Task details:
Whichever lines include the word "true", copy them as they appear in the data.

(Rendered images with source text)
%%

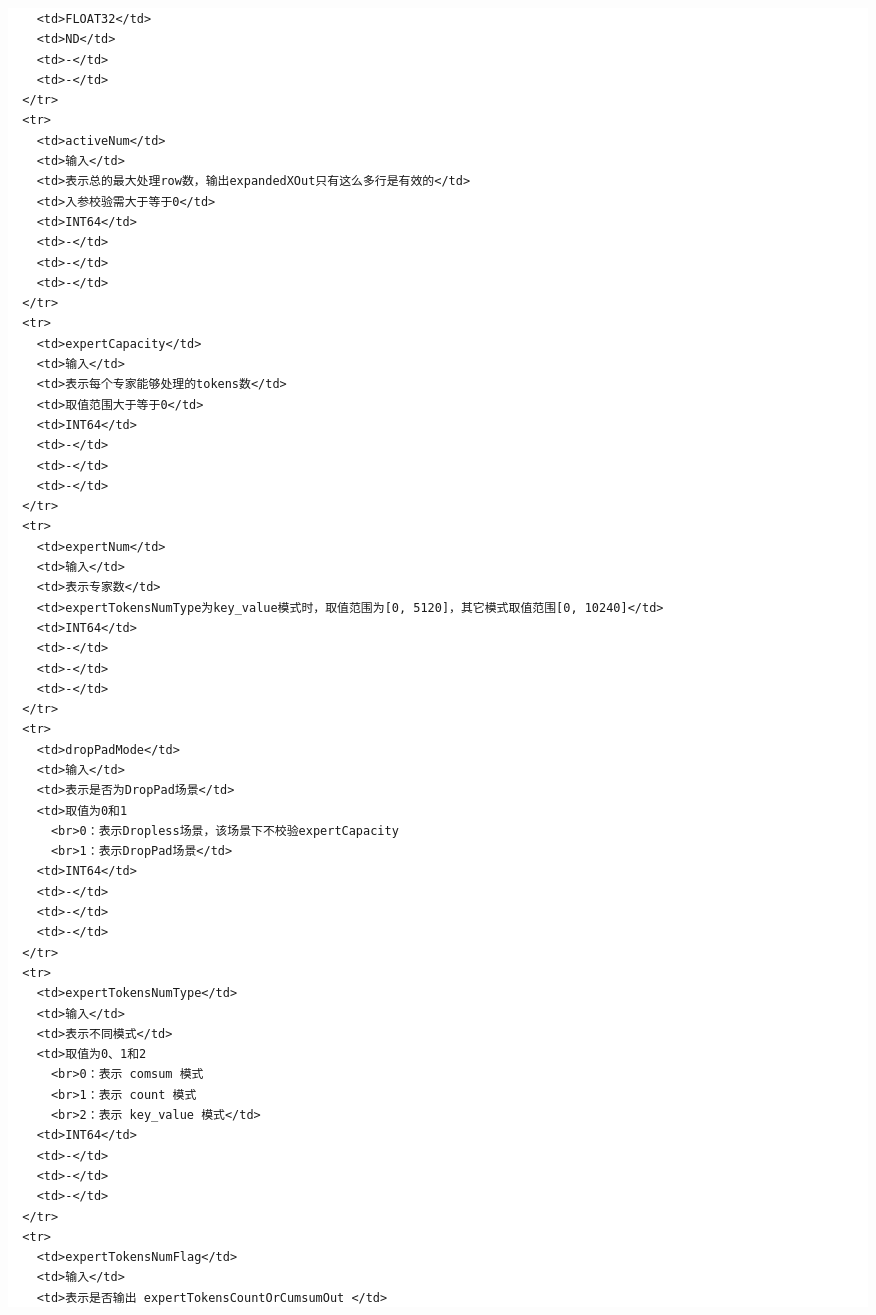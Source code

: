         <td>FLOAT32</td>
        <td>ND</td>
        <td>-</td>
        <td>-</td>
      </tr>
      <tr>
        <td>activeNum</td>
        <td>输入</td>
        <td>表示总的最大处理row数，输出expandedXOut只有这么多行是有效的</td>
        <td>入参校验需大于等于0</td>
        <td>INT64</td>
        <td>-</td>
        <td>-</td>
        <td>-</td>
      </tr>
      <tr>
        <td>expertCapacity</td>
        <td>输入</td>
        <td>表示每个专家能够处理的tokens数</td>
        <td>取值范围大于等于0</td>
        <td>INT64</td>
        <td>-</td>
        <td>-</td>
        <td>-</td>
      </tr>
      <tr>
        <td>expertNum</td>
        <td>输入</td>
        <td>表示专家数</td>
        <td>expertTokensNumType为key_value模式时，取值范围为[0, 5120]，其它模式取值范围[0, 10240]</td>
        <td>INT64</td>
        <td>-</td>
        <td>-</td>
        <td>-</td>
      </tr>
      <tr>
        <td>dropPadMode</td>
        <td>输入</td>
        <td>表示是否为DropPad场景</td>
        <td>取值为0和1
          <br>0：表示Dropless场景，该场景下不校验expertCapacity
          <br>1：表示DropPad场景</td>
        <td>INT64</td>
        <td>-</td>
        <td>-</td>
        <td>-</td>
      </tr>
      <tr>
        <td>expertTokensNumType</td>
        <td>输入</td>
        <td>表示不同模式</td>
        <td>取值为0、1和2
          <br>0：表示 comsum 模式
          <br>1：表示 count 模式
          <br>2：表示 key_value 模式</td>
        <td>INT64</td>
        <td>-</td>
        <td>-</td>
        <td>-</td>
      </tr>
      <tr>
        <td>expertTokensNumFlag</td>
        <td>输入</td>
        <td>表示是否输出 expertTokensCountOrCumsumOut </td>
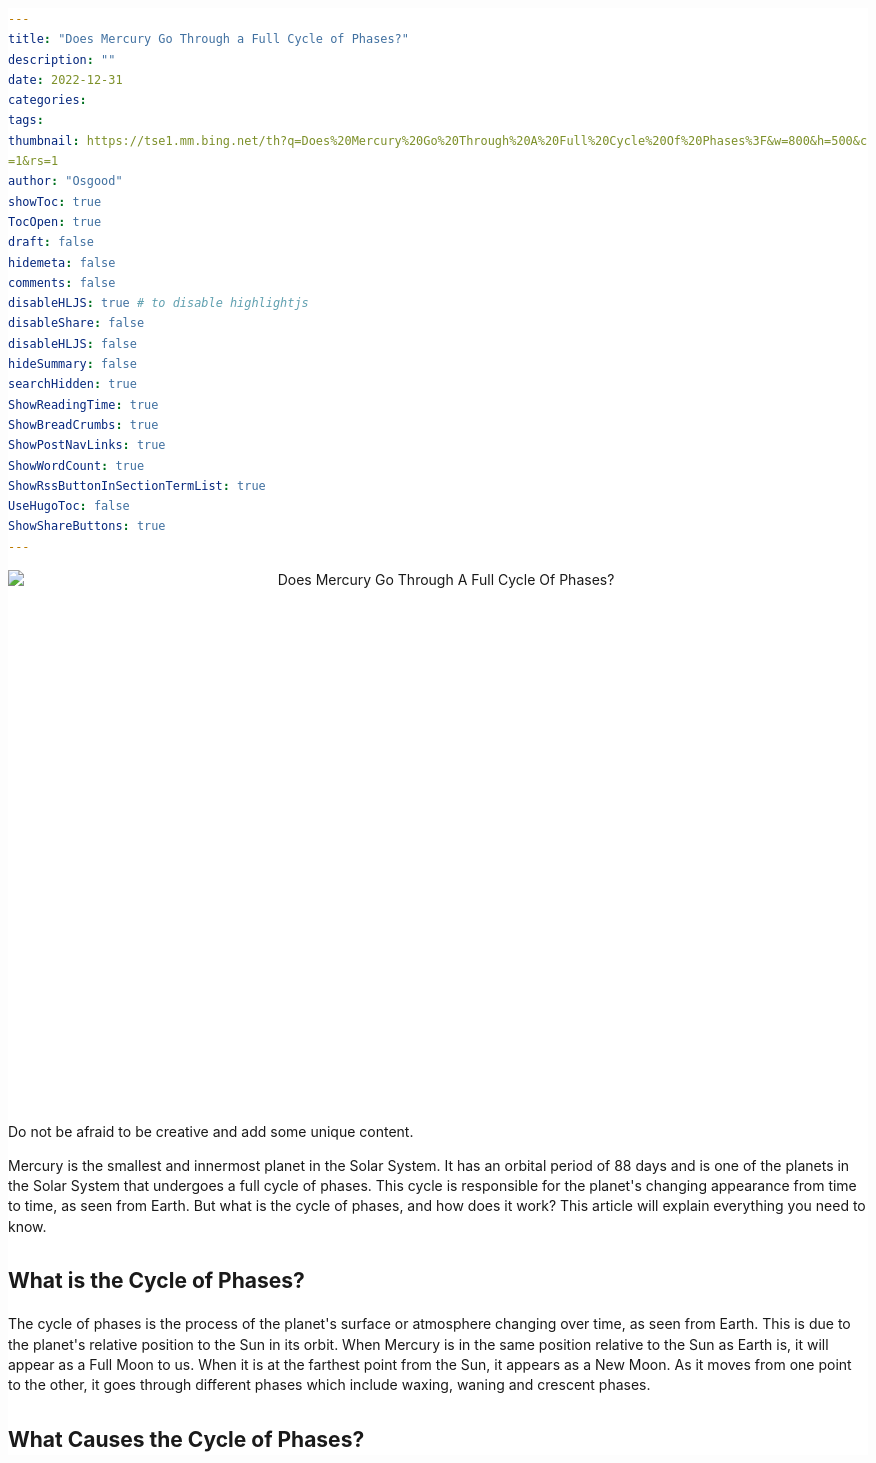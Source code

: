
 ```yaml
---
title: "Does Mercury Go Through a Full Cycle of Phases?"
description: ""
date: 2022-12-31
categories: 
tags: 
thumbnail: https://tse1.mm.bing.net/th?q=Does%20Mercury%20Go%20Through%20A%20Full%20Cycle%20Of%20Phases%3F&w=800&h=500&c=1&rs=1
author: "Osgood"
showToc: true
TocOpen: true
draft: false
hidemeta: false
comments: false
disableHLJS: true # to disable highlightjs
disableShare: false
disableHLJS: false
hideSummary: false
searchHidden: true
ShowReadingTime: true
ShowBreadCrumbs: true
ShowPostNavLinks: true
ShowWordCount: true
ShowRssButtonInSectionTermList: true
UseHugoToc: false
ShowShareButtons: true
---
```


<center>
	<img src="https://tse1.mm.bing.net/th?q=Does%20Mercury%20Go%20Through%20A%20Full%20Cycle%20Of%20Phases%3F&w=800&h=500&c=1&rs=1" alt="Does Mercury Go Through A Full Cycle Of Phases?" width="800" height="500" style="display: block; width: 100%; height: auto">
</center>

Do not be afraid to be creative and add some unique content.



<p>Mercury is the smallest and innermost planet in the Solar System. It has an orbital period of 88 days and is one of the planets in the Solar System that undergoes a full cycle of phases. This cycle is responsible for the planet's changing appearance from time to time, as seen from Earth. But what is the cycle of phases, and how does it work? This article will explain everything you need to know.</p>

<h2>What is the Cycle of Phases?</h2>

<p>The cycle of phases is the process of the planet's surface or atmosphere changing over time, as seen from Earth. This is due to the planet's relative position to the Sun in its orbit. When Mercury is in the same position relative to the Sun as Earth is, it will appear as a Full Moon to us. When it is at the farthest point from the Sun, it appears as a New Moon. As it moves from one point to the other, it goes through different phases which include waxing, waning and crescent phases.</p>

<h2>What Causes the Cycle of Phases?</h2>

%%

Task answer:
showToc: true
TocOpen: true
disableHLJS: true # to disable highlightjs
searchHidden: true
ShowReadingTime: true
ShowBreadCrumbs: true
ShowPostNavLinks: true
ShowWordCount: true
ShowRssButtonInSectionTermList: true
ShowShareButtons: true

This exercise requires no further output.